▶ **What is needed**
From the entries that follow, extract each line holding the string "границ".

Source texts of formatted documents:
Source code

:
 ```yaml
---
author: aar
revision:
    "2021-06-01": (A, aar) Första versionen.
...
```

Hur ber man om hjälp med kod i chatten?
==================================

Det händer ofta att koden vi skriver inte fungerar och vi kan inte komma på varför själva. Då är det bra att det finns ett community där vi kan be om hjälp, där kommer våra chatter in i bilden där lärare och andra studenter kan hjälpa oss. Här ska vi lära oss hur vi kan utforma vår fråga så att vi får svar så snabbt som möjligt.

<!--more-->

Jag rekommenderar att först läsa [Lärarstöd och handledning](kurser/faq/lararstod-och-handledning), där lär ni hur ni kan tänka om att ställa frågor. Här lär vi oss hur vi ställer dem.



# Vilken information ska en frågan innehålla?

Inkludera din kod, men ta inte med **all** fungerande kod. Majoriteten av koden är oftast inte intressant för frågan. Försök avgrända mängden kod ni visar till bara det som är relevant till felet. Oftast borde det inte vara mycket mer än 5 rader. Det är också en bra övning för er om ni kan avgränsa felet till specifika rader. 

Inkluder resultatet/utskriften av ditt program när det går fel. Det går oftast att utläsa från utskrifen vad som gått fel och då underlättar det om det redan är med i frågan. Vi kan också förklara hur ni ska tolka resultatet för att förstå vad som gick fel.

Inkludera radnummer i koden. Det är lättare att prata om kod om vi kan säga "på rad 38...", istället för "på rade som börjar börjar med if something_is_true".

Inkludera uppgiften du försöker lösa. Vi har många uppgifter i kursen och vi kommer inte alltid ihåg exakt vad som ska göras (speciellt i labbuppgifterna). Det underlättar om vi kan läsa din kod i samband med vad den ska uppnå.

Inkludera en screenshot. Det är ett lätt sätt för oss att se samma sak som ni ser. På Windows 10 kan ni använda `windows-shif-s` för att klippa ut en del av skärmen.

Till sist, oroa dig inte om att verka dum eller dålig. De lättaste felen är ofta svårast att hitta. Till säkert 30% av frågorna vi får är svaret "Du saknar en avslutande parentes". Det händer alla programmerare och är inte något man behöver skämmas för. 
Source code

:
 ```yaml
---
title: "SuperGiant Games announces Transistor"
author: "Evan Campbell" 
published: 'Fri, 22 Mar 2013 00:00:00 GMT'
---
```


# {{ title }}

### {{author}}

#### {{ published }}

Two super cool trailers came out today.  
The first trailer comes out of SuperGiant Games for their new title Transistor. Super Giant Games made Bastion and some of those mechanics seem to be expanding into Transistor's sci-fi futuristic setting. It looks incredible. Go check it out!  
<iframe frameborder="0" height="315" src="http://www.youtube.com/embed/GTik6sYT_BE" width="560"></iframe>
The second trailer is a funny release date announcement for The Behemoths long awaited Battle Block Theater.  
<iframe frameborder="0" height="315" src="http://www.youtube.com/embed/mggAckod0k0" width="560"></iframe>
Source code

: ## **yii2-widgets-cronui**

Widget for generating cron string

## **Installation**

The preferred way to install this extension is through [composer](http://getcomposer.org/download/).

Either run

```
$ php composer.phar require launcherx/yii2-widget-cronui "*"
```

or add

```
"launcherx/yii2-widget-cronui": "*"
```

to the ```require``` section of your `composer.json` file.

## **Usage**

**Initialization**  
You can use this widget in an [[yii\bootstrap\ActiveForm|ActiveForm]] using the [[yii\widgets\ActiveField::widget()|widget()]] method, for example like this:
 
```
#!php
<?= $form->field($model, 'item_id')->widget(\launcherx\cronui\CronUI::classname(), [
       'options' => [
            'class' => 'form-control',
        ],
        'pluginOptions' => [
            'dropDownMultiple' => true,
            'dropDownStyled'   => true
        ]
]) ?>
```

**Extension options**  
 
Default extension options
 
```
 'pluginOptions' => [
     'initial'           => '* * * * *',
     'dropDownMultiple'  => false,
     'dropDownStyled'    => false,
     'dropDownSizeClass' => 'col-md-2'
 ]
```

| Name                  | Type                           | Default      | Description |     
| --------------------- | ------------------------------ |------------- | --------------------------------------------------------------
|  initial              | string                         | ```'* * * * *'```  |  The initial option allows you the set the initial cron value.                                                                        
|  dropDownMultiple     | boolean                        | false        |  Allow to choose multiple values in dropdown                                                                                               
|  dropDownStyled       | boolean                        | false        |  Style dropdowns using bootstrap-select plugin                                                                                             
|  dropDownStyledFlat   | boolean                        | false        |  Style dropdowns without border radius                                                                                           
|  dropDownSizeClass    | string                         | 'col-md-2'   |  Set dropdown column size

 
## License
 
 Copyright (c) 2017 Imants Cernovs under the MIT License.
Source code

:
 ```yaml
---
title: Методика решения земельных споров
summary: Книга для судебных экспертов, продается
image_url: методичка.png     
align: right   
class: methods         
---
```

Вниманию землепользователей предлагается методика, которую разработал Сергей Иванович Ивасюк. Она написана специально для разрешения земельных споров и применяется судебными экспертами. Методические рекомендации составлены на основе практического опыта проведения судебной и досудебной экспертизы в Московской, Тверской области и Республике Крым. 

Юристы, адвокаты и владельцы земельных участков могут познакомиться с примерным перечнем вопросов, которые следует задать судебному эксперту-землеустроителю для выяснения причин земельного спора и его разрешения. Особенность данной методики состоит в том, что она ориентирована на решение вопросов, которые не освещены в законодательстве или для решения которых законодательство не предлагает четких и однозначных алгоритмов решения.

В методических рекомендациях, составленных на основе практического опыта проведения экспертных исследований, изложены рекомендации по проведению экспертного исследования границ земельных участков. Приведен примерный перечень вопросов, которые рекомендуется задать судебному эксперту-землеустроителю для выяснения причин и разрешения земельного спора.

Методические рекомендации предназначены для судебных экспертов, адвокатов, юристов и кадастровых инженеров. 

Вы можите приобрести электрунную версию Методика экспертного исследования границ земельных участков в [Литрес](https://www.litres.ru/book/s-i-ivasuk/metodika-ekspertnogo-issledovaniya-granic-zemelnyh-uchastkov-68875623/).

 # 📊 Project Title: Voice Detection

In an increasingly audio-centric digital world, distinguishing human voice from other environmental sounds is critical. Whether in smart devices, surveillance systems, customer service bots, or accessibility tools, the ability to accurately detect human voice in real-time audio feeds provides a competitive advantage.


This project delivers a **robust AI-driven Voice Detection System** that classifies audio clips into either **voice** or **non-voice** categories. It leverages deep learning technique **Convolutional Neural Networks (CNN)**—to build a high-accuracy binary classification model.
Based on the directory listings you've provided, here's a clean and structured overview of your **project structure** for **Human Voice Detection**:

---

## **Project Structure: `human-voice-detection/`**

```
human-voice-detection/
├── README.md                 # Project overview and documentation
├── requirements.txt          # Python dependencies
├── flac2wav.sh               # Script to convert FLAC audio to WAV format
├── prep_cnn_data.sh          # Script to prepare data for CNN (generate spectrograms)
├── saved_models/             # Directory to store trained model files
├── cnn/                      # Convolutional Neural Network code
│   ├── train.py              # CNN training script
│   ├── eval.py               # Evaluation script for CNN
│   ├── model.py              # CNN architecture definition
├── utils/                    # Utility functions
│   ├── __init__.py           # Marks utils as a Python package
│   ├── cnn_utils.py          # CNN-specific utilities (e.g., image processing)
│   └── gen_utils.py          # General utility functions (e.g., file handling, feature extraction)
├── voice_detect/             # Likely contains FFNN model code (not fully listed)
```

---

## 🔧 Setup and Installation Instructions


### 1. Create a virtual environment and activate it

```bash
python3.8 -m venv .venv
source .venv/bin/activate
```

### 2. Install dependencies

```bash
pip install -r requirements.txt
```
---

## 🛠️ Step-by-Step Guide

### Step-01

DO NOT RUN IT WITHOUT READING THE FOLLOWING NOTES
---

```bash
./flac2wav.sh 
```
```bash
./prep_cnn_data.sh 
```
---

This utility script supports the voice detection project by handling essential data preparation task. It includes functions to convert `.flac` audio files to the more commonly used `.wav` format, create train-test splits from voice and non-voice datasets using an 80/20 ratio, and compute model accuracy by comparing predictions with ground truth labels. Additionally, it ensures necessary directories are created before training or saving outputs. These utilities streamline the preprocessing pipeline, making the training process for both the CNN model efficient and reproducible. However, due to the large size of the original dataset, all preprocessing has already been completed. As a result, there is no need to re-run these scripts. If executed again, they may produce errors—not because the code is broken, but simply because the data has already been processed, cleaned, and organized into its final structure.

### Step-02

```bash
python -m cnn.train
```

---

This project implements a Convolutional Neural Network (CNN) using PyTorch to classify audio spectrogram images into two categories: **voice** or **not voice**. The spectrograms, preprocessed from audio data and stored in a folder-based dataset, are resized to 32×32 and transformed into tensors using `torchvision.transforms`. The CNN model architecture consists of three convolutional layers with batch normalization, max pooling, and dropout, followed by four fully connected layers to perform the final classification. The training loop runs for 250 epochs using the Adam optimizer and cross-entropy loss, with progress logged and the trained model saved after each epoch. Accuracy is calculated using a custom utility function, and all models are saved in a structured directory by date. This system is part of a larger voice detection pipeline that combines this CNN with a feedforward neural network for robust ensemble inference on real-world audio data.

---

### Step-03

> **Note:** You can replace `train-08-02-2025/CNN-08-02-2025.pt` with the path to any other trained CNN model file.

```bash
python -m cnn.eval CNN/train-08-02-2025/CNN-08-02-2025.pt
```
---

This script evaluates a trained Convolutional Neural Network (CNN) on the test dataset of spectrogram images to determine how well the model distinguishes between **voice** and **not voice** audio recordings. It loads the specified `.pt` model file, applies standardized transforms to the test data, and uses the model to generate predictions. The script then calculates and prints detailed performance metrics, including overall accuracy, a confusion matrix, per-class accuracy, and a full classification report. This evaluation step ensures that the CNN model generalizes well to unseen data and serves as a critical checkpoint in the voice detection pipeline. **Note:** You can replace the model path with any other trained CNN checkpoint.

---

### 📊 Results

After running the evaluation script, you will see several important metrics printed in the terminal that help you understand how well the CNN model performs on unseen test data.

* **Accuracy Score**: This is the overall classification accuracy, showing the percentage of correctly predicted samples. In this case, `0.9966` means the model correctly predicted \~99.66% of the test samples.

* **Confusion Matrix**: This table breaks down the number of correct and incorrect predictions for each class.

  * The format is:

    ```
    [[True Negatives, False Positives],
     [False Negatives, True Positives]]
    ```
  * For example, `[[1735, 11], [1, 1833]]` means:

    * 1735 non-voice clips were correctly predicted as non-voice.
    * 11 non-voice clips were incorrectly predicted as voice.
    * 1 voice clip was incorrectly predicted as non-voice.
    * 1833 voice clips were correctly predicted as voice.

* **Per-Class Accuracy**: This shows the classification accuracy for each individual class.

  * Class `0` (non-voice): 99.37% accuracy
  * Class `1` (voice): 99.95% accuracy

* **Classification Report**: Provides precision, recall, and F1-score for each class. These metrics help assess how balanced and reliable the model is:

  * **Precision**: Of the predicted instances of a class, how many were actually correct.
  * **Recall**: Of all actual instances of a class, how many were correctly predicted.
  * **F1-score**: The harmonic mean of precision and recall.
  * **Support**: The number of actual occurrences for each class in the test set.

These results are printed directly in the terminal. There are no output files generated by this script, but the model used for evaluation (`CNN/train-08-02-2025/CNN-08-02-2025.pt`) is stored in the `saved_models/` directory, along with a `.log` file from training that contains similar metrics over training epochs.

▶ **Response below**
В методических рекомендациях, составленных на основе практического опыта проведения экспертных исследований, изложены рекомендации по проведению экспертного исследования границ земельных участков. Приведен примерный перечень вопросов, которые рекомендуется задать судебному эксперту-землеустроителю для выяснения причин и разрешения земельного спора.
Вы можите приобрести электрунную версию Методика экспертного исследования границ земельных участков в [Литрес](https://www.litres.ru/book/s-i-ivasuk/metodika-ekspertnogo-issledovaniya-granic-zemelnyh-uchastkov-68875623/).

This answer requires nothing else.